FINISHED READING - Rood Screens by Richard Hayman

 

I know this is niche, and probably only for 'church larking' nerds like myself. This is a slim volume but very informative book about the development and relevance of medieval rood screens. Since the early days of temple worship there has always been a chamber, at some remove from the general temple concourse. Its often referred to, and treated as if it is, a Holy of Holies. A place where the god resides or can be summoned by semi-secret rituals that take place, often behind closed curtains. 


In medieval church architecture, we initially have a basic nave and a chancel structure. This then develops side aisles specifically to house separate shrines and create a processional route around the church for figures of Christ, The Virgin Mary or dedicated saint figures to be processed around it. These statuary were often housed in the chancel, as were all the accessories for communion, close by or on the high altar. The chancel was, in this sense, symbolically representing the Holy of Holies. 

The chancel also enshrined a medieval social division by class, between common folk who gathered informally in the nave, and the choir where the great and the good of local dignitaries and religious officiators would be seated. This cordoning off of the sacred space, incorporating those who had social status and power, required the further construction of a fixed delineating boundary. Hence the development of the rood screen and its loft, which served both a religious and secular elie purpose.

Victorian gothic recreation of a Rood

The rood screen with its loft, has roughly three levels. The lower dado, which contains painted panels featuring internationally known and local saints, portraits of figures from the bible. Above this a sequence of elaborately carved arches with pierced tracery so those in the nave can see through to the high altar and view any ritual taking place. This holds up the rood loft, which often has a pelmet or balcony where statuary and candles could be displayed, or act as a pulpitum from where sermons and bible readings could be read to the worshippers in the nave. This loft would often house a timpanium which was a painted representation of Jesus on the cross supported by John the Baptist and the Virgin Mary, or a three dimensional carved representations of the same, known as the the Rood. 

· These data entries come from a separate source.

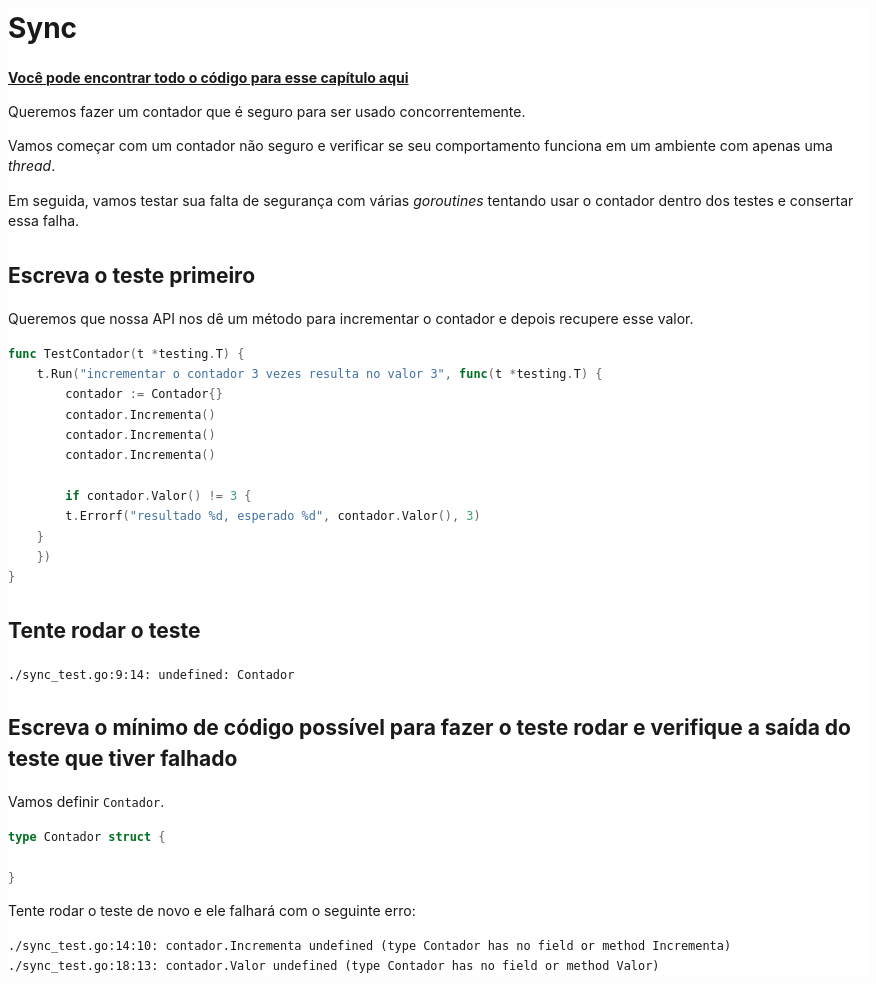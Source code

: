 # Sync

[**Você pode encontrar todo o código para esse capítulo aqui**](https://github.com/larien/aprenda-go-com-testes/tree/master/primeiros-passos-com-go/sync)

Queremos fazer um contador que é seguro para ser usado concorrentemente.

Vamos começar com um contador não seguro e verificar se seu comportamento funciona em um ambiente com apenas uma _thread_.

Em seguida, vamos testar sua falta de segurança com várias *goroutines* tentando usar o contador dentro dos testes e consertar essa falha.

## Escreva o teste primeiro

Queremos que nossa API nos dê um método para incrementar o contador e depois recupere esse valor.

```go
func TestContador(t *testing.T) {
    t.Run("incrementar o contador 3 vezes resulta no valor 3", func(t *testing.T) {
        contador := Contador{}
        contador.Incrementa()
        contador.Incrementa()
        contador.Incrementa()

        if contador.Valor() != 3 {
		t.Errorf("resultado %d, esperado %d", contador.Valor(), 3)
	}
    })
}
```

## Tente rodar o teste

```text
./sync_test.go:9:14: undefined: Contador
```

## Escreva o mínimo de código possível para fazer o teste rodar e verifique a saída do teste que tiver falhado

Vamos definir `Contador`.

```go
type Contador struct {

}
```

Tente rodar o teste de novo e ele falhará com o seguinte erro:

```text
./sync_test.go:14:10: contador.Incrementa undefined (type Contador has no field or method Incrementa)
./sync_test.go:18:13: contador.Valor undefined (type Contador has no field or method Valor)
```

This Rood Screen was an extremely elaborate constructions, beautifully executed usually in wood which has been richly carved, painted and gilded. It became one of the visual artistic glories of the medieval church The making of a rood was financed through public patronage, usually under the auspices of one wealthy local family. A rood screen could take several years to be constructed. Paintings had to be left for several months to fully dry, and then they required varnishing and gilding. So this was never going to be a short term financial commitment. The death of a patron, or the outbreak of war or pestilence, could seriously delay the completion of a rood screen by decades


Its commonly misunderstood that rood screens were completely destroyed or removed during the Reformation. this was actually very rare. The accusations of idolatry, were mainly focused on specific imagery. The Rood carving itself, or more commonly on manufactured pilgrimage sites, and the money being extracted through the veneration of saints and their relics. When you see faces of figures scratched out on a rood screen, this is more likely a consequence of later post civil war puritan iconoclasm during Cromwell's Republic. Rood Screens simply went out of fashion for a while, when imagery and ostentatious symbolic rituals were replaced by the written word, and literacy had become more widespread. 

There were regional variations in how much the religious climate deterred the presence or preserved Rood Screens. Norfolk, being always a bit of a cultural backwater, still has the highest numbers of medieval rood screens surviving in England, either complete or in part. So I am quite fortunate in living in a county where there are very rich pickings to be found in even the smallest most insignificant church. If you want to know more about Rood screens, then this is a very handy introduction to the subject. Its very well illustrated by photographs of some of the best examples to be found in England. and provides a handy list at the back of where they can be found, and further reading.